## About this task
Work out how many lines in these entries include the string "optional", and give only that figure.

## Supplied material

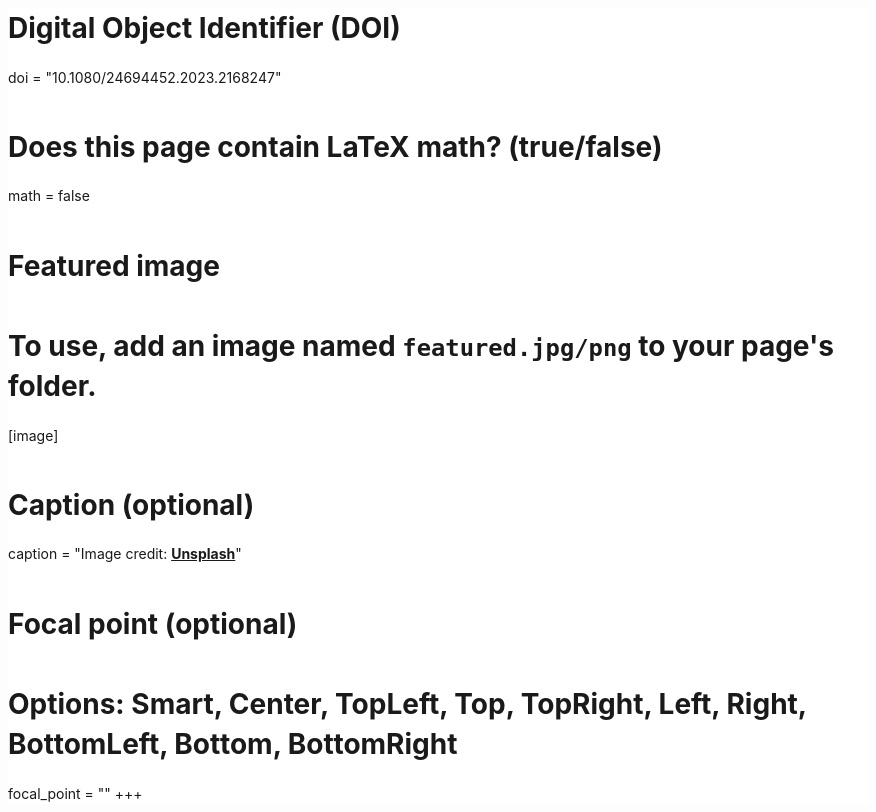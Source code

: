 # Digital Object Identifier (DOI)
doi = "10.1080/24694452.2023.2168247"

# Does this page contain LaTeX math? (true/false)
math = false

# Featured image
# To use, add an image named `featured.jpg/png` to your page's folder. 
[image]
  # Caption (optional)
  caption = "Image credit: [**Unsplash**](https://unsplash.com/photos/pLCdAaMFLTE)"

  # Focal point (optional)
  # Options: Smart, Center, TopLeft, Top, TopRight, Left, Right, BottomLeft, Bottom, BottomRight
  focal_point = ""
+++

## Solution for this exercise
2